In 2008, Sentinel Capital raised $765 million with its fourth PE fund, nearly 28% more than its $600 million target. Sentinel Capital Partners IV LP has produced a 32.5% net IRR, according to Dec. 31 data from CalPERS.
Sentinel focuses on the lower middle market and targets companies with less than $35 million EBITDA for platform deals. Sectors include consumer, food/restaurants, healthcare and industrials. The firm will provide from $20 million to $90 million equity per deal although its sweet spot are investments ranging from $30 million to $70 million, according to the firm’s website.

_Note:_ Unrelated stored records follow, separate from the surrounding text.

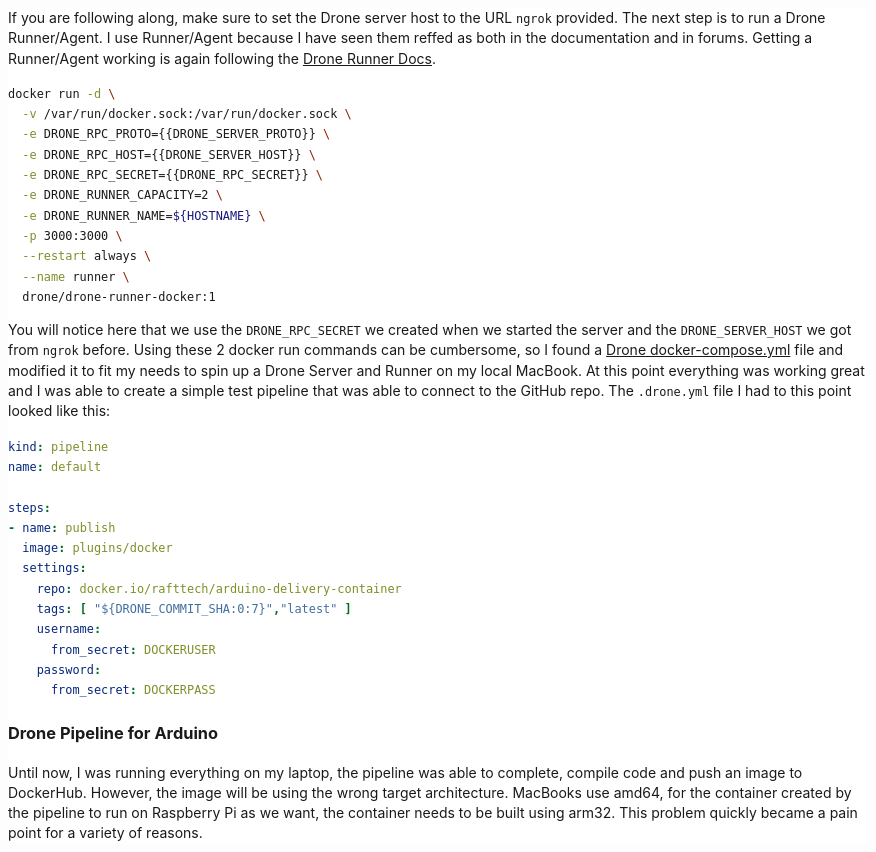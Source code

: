 If you are following along, make sure to set the Drone server host to the URL `ngrok` provided. The next step is to run a Drone Runner/Agent. I use Runner/Agent because I have seen them reffed as both in the documentation and in forums. Getting a Runner/Agent working is again following the [Drone Runner Docs](https://docs.drone.io/runner/docker/installation/linux/).

```sh
docker run -d \
  -v /var/run/docker.sock:/var/run/docker.sock \
  -e DRONE_RPC_PROTO={{DRONE_SERVER_PROTO}} \
  -e DRONE_RPC_HOST={{DRONE_SERVER_HOST}} \
  -e DRONE_RPC_SECRET={{DRONE_RPC_SECRET}} \
  -e DRONE_RUNNER_CAPACITY=2 \
  -e DRONE_RUNNER_NAME=${HOSTNAME} \
  -p 3000:3000 \
  --restart always \
  --name runner \
  drone/drone-runner-docker:1
```

You will notice here that we use the `DRONE_RPC_SECRET` we created when we started the server and the `DRONE_SERVER_HOST` we got from `ngrok` before. Using these 2 docker run commands can be cumbersome, so I found a [Drone docker-compose.yml](https://gist.github.com/anson-vandoren/d1abca7d5bf56d957e86bca93639ca2c) file and modified it to fit my needs to spin up a Drone Server and Runner on my local MacBook. At this point everything was working great and I was able to create a simple test pipeline that was able to connect to the GitHub repo. The `.drone.yml` file I had to this point looked like this:

```yaml
kind: pipeline
name: default

steps:
- name: publish
  image: plugins/docker
  settings:
    repo: docker.io/rafttech/arduino-delivery-container
    tags: [ "${DRONE_COMMIT_SHA:0:7}","latest" ]
    username:
      from_secret: DOCKERUSER
    password:
      from_secret: DOCKERPASS
```

### Drone Pipeline for Arduino
Until now, I was running everything on my laptop, the pipeline was able to complete, compile code and push an image to DockerHub. However, the image will be using the wrong target architecture. MacBooks use amd64, for the container created by the pipeline to run on Raspberry Pi as we want, the container needs to be built using arm32. This problem quickly became a pain point for a variety of reasons.
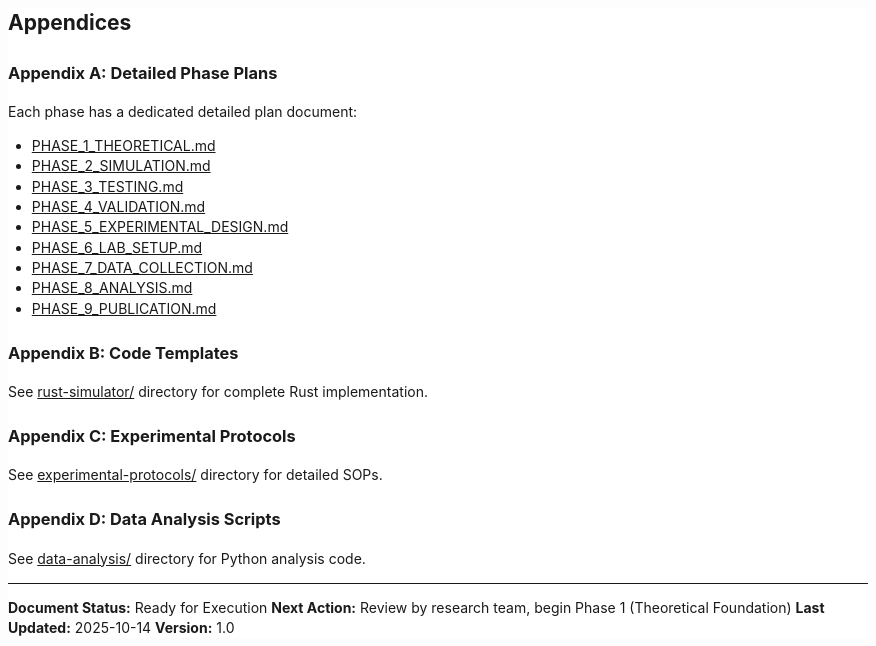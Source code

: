 
## Appendices

### Appendix A: Detailed Phase Plans

Each phase has a dedicated detailed plan document:
- [PHASE_1_THEORETICAL.md](./PHASE_1_THEORETICAL.md)
- [PHASE_2_SIMULATION.md](./PHASE_2_SIMULATION.md)
- [PHASE_3_TESTING.md](./PHASE_3_TESTING.md)
- [PHASE_4_VALIDATION.md](./PHASE_4_VALIDATION.md)
- [PHASE_5_EXPERIMENTAL_DESIGN.md](./PHASE_5_EXPERIMENTAL_DESIGN.md)
- [PHASE_6_LAB_SETUP.md](./PHASE_6_LAB_SETUP.md)
- [PHASE_7_DATA_COLLECTION.md](./PHASE_7_DATA_COLLECTION.md)
- [PHASE_8_ANALYSIS.md](./PHASE_8_ANALYSIS.md)
- [PHASE_9_PUBLICATION.md](./PHASE_9_PUBLICATION.md)

### Appendix B: Code Templates

See [rust-simulator/](../rust-simulator/) directory for complete Rust implementation.

### Appendix C: Experimental Protocols

See [experimental-protocols/](../experimental-protocols/) directory for detailed SOPs.

### Appendix D: Data Analysis Scripts

See [data-analysis/](../data-analysis/) directory for Python analysis code.

---

**Document Status:** Ready for Execution
**Next Action:** Review by research team, begin Phase 1 (Theoretical Foundation)
**Last Updated:** 2025-10-14
**Version:** 1.0
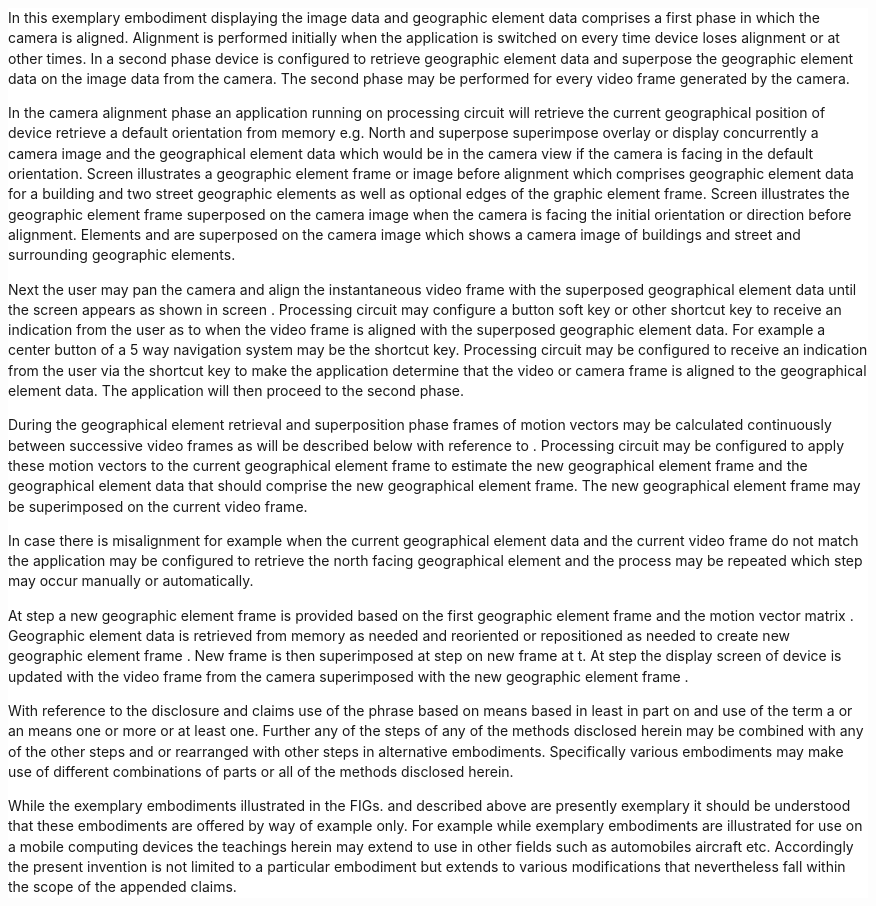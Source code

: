 In this exemplary embodiment displaying the image data and geographic element data comprises a first phase in which the camera is aligned. Alignment is performed initially when the application is switched on every time device loses alignment or at other times. In a second phase device is configured to retrieve geographic element data and superpose the geographic element data on the image data from the camera. The second phase may be performed for every video frame generated by the camera.

In the camera alignment phase an application running on processing circuit will retrieve the current geographical position of device retrieve a default orientation from memory e.g. North and superpose superimpose overlay or display concurrently a camera image and the geographical element data which would be in the camera view if the camera is facing in the default orientation. Screen illustrates a geographic element frame or image before alignment which comprises geographic element data for a building and two street geographic elements as well as optional edges of the graphic element frame. Screen illustrates the geographic element frame superposed on the camera image when the camera is facing the initial orientation or direction before alignment. Elements and are superposed on the camera image which shows a camera image of buildings and street and surrounding geographic elements.

Next the user may pan the camera and align the instantaneous video frame with the superposed geographical element data until the screen appears as shown in screen . Processing circuit may configure a button soft key or other shortcut key to receive an indication from the user as to when the video frame is aligned with the superposed geographic element data. For example a center button of a 5 way navigation system may be the shortcut key. Processing circuit may be configured to receive an indication from the user via the shortcut key to make the application determine that the video or camera frame is aligned to the geographical element data. The application will then proceed to the second phase.

During the geographical element retrieval and superposition phase frames of motion vectors may be calculated continuously between successive video frames as will be described below with reference to . Processing circuit may be configured to apply these motion vectors to the current geographical element frame to estimate the new geographical element frame and the geographical element data that should comprise the new geographical element frame. The new geographical element frame may be superimposed on the current video frame.

In case there is misalignment for example when the current geographical element data and the current video frame do not match the application may be configured to retrieve the north facing geographical element and the process may be repeated which step may occur manually or automatically.

At step a new geographic element frame is provided based on the first geographic element frame and the motion vector matrix . Geographic element data is retrieved from memory as needed and reoriented or repositioned as needed to create new geographic element frame . New frame is then superimposed at step on new frame at t. At step the display screen of device is updated with the video frame from the camera superimposed with the new geographic element frame .

With reference to the disclosure and claims use of the phrase based on means based in least in part on and use of the term a or an means one or more or at least one. Further any of the steps of any of the methods disclosed herein may be combined with any of the other steps and or rearranged with other steps in alternative embodiments. Specifically various embodiments may make use of different combinations of parts or all of the methods disclosed herein.

While the exemplary embodiments illustrated in the FIGs. and described above are presently exemplary it should be understood that these embodiments are offered by way of example only. For example while exemplary embodiments are illustrated for use on a mobile computing devices the teachings herein may extend to use in other fields such as automobiles aircraft etc. Accordingly the present invention is not limited to a particular embodiment but extends to various modifications that nevertheless fall within the scope of the appended claims.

The buyout shop has been busy exiting investments recently. Yesterday, Sentinel said it was selling Massage Envy, which provides massage therapy and facial treatments across the U.S., to Roark Capital. Sentinel acquired Massage Envy in January 2010. Sentinel, in July, also sold LTI Boyd, which makes custom engineered components. The investment dates back to 2006 when Sentinel recapped LTI Flexible Products.
Sentinel recently exited two investments that it made in 2007. Sentinel sold Inscape Publishing, which provides assessment and training products that develop interpersonal skills, to John Wiley & Sons in February in an $85 million deal. In November, Sentinel also sold Trinity Consultants to Gryphon Investors.
Sentinel has still been putting capital to work, however. In April, the PE firm acquired Colson Group, a producer of industrial casters, wheels, and hardware-related products. Sentinel bought Huddle House, a restaurant chain, that same month. In March, National Spine & Pain Centers, a Sentinel portfolio company, acquired Capital Spine & Pain Centers. Sentinel, in October 2011, bought WellSpring Pharmaceutical Corp., a North American maker and marketer of over-the-counter and specialty prescription pharmaceuticals.
A Sentinel spokesman declined comment.